Il ne suffit en effet pas de dire que les pays riches devraient faire leur part pour donner davantage de vaccins aux pays en voie de développement. Encore faut-il que ces vaccins arrivent là où ils doivent arriver. Il faut entre autres des cuves géantes très coûteuses que seuls quelques manufacturiers produisent dans le monde. Et il faut, surtout, de la volonté gouvernementale.

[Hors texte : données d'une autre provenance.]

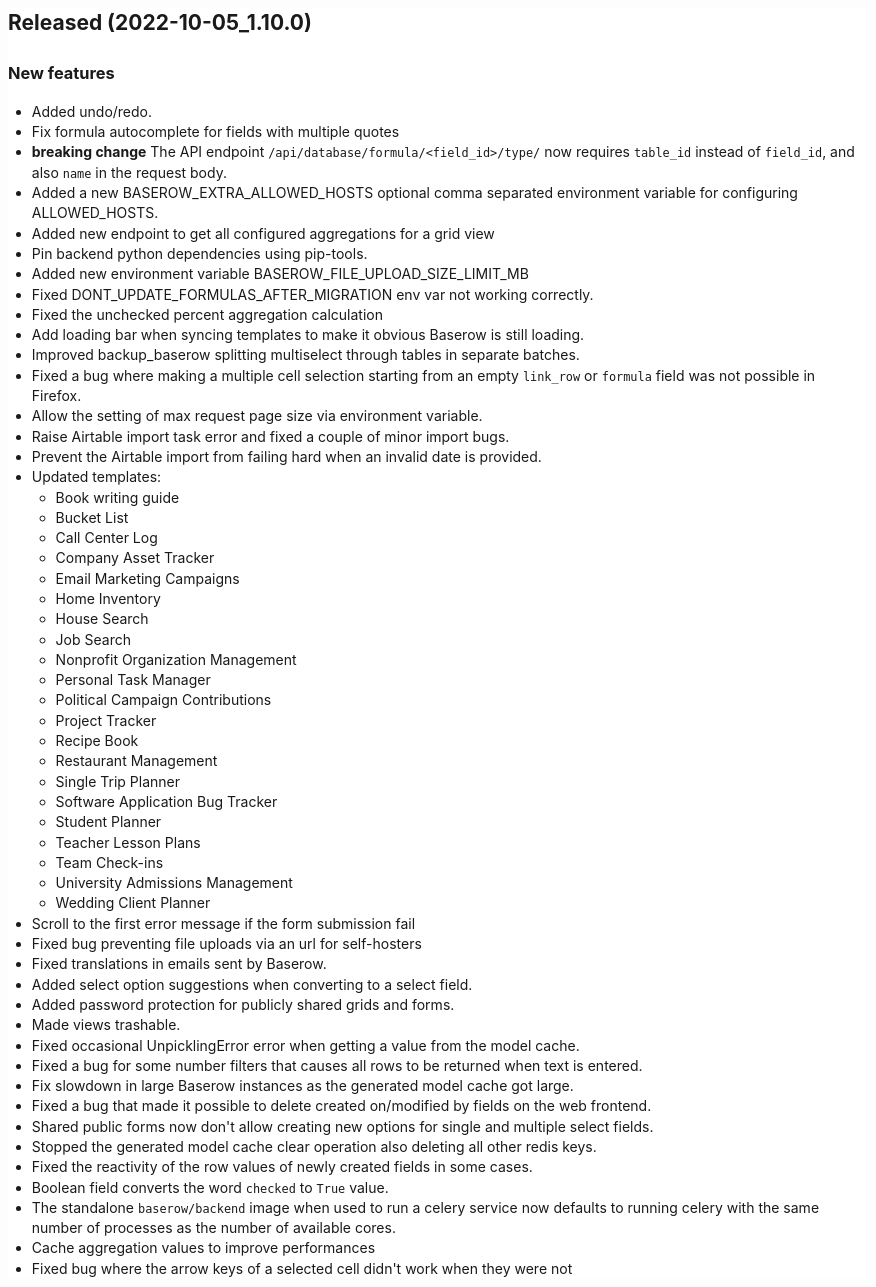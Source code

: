 
## Released (2022-10-05_1.10.0)

### New features
* Added undo/redo.
* Fix formula autocomplete for fields with multiple quotes
* **breaking change** The API endpoint `/api/database/formula/<field_id>/type/` now requires
`table_id` instead of `field_id`, and also `name` in the request body.
* Added a new BASEROW_EXTRA_ALLOWED_HOSTS optional comma separated environment variable
for configuring ALLOWED_HOSTS.
* Added new endpoint to get all configured aggregations for a grid view
* Pin backend python dependencies using pip-tools.
* Added new environment variable BASEROW_FILE_UPLOAD_SIZE_LIMIT_MB
* Fixed DONT_UPDATE_FORMULAS_AFTER_MIGRATION env var not working correctly.
* Fixed the unchecked percent aggregation calculation
* Add loading bar when syncing templates to make it obvious Baserow is still loading.
* Improved backup_baserow splitting multiselect through tables in separate batches.
* Fixed a bug where making a multiple cell selection starting from an
empty `link_row` or `formula` field was not possible in Firefox.
* Allow the setting of max request page size via environment variable.
* Raise Airtable import task error and fixed a couple of minor import bugs.
* Prevent the Airtable import from failing hard when an invalid date is provided.
* Updated templates:
  * Book writing guide
  * Bucket List
  * Call Center Log
  * Company Asset Tracker
  * Email Marketing Campaigns
  * Home Inventory
  * House Search
  * Job Search
  * Nonprofit Organization Management
  * Personal Task Manager
  * Political Campaign Contributions
  * Project Tracker
  * Recipe Book
  * Restaurant Management
  * Single Trip Planner
  * Software Application Bug Tracker
  * Student Planner
  * Teacher Lesson Plans
  * Team Check-ins
  * University Admissions Management
  * Wedding Client Planner
* Scroll to the first error message if the form submission fail
* Fixed bug preventing file uploads via an url for self-hosters
* Fixed translations in emails sent by Baserow.
* Added select option suggestions when converting to a select field.
* Added password protection for publicly shared grids and forms.
* Made views trashable.
* Fixed occasional UnpicklingError error when getting a value from the model cache.
* Fixed a bug for some number filters that causes all rows to be returned when text is entered.
* Fix slowdown in large Baserow instances as the generated model cache got large.
* Fixed a bug that made it possible to delete created on/modified by fields on the web frontend.
* Shared public forms now don't allow creating new options
for single and multiple select fields.
* Stopped the generated model cache clear operation also deleting all other redis keys.
* Fixed the reactivity of the row values of newly created fields in some cases.
* Boolean field converts the word `checked` to `True` value.
* The standalone `baserow/backend` image when used to run a celery service now defaults
to running celery with the same number of processes as the number of available cores.
* Cache aggregation values to improve performances
* Fixed bug where the arrow keys of a selected cell didn't work when they were not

Dans des situations normales, écrit Jeneen Interlendi, « les compagnies pharmaceutiques savent comment coordonner leur chaîne mondiale d’approvisionnement. Elles savent aussi comment se coordonner pour sécuriser les ressources dont elles ont besoin pour fabriquer leurs produits ». Mais dans l’actuelle situation d’urgence, il faut aussi des acteurs politiques capables de se mobiliser, parce qu’eux seuls peuvent obliger ces compagnies à rediriger leurs chaînes de production, ou à débloquer leurs brevets. Seuls les acteurs politiques peuvent éliminer les barrières à l’exportation de produits médicaux ou débloquer les fonds pour décentraliser la production des vaccins. Et c’est dans cette partie politique du problème que la planète a échoué le test ces derniers mois.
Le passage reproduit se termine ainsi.